DATA FOR THE TASK
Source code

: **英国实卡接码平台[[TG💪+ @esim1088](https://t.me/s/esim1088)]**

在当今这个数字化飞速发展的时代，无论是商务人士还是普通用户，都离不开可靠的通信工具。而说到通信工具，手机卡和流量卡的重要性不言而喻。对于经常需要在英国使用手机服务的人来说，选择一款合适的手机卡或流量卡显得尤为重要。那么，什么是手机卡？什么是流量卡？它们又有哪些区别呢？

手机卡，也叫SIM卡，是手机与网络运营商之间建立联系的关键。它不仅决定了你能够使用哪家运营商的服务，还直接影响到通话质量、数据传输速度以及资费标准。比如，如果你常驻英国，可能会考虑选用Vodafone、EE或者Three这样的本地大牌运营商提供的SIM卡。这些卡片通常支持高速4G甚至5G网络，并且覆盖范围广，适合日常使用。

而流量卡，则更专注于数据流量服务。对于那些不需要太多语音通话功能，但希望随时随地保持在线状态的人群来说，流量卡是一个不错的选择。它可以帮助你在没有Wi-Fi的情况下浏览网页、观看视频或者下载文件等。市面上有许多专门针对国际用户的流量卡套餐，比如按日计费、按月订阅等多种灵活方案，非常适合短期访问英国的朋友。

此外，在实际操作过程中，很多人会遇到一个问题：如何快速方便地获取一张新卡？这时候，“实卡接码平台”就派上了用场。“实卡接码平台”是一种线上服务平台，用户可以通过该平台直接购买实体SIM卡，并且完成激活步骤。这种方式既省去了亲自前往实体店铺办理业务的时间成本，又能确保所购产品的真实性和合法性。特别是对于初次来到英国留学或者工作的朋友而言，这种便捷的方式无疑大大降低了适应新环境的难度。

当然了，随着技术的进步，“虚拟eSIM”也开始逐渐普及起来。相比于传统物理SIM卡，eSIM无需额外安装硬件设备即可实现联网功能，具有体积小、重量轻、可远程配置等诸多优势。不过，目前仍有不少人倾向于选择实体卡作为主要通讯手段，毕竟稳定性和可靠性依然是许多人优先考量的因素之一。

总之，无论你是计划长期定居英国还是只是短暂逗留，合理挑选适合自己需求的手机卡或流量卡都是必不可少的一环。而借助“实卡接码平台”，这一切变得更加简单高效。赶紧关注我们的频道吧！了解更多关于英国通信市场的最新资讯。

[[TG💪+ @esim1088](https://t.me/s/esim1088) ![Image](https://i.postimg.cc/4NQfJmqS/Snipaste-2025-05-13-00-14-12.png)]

* * *

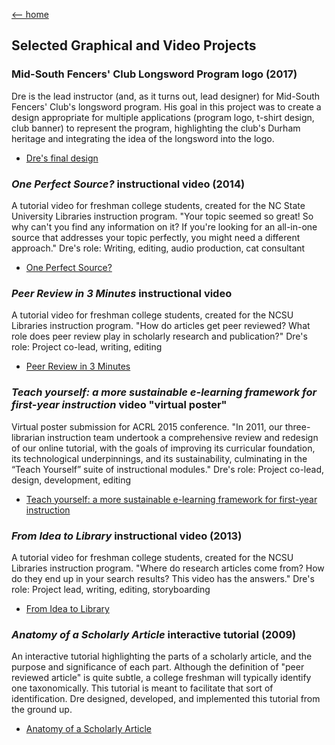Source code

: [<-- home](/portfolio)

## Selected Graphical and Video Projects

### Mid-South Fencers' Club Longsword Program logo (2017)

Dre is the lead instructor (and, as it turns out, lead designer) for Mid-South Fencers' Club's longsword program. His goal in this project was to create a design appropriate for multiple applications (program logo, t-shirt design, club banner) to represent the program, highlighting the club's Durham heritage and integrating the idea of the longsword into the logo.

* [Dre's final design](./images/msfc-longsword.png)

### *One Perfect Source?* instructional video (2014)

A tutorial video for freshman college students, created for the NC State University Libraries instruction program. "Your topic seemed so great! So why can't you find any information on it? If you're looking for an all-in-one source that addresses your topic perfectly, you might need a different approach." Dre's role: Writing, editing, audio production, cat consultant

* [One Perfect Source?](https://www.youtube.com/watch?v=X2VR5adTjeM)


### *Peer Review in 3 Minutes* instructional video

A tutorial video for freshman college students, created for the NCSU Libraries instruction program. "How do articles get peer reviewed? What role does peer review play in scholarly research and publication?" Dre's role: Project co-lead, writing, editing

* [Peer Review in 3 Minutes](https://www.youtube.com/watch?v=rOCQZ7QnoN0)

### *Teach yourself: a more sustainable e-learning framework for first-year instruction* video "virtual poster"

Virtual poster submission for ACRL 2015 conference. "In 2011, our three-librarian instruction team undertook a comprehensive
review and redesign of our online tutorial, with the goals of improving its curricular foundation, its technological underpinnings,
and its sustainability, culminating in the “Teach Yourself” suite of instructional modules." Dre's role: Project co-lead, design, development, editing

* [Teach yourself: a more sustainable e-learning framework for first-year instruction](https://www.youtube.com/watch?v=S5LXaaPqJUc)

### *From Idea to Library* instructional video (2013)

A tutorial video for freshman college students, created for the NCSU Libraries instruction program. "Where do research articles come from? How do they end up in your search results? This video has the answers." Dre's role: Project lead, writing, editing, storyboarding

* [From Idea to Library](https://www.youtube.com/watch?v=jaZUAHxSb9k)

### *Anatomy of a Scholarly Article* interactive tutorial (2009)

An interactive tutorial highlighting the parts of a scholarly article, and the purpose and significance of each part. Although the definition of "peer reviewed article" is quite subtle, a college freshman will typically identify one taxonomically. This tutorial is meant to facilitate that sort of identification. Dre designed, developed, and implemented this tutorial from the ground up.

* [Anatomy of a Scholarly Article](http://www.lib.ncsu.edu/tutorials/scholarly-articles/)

ACTIVITY
Produce only the lines from the line containing "[Dre's final design](./images/msfc-longsword.png)" through the line containing "writing, editing, storyboarding", inclusive of both, exactly as they stand in the entries above.

OUTPUT OF THE EXERCISE
* [Dre's final design](./images/msfc-longsword.png)

### *One Perfect Source?* instructional video (2014)

A tutorial video for freshman college students, created for the NC State University Libraries instruction program. "Your topic seemed so great! So why can't you find any information on it? If you're looking for an all-in-one source that addresses your topic perfectly, you might need a different approach." Dre's role: Writing, editing, audio production, cat consultant

* [One Perfect Source?](https://www.youtube.com/watch?v=X2VR5adTjeM)


### *Peer Review in 3 Minutes* instructional video

A tutorial video for freshman college students, created for the NCSU Libraries instruction program. "How do articles get peer reviewed? What role does peer review play in scholarly research and publication?" Dre's role: Project co-lead, writing, editing

* [Peer Review in 3 Minutes](https://www.youtube.com/watch?v=rOCQZ7QnoN0)

### *Teach yourself: a more sustainable e-learning framework for first-year instruction* video "virtual poster"

Virtual poster submission for ACRL 2015 conference. "In 2011, our three-librarian instruction team undertook a comprehensive
review and redesign of our online tutorial, with the goals of improving its curricular foundation, its technological underpinnings,
and its sustainability, culminating in the “Teach Yourself” suite of instructional modules." Dre's role: Project co-lead, design, development, editing

* [Teach yourself: a more sustainable e-learning framework for first-year instruction](https://www.youtube.com/watch?v=S5LXaaPqJUc)

### *From Idea to Library* instructional video (2013)

A tutorial video for freshman college students, created for the NCSU Libraries instruction program. "Where do research articles come from? How do they end up in your search results? This video has the answers." Dre's role: Project lead, writing, editing, storyboarding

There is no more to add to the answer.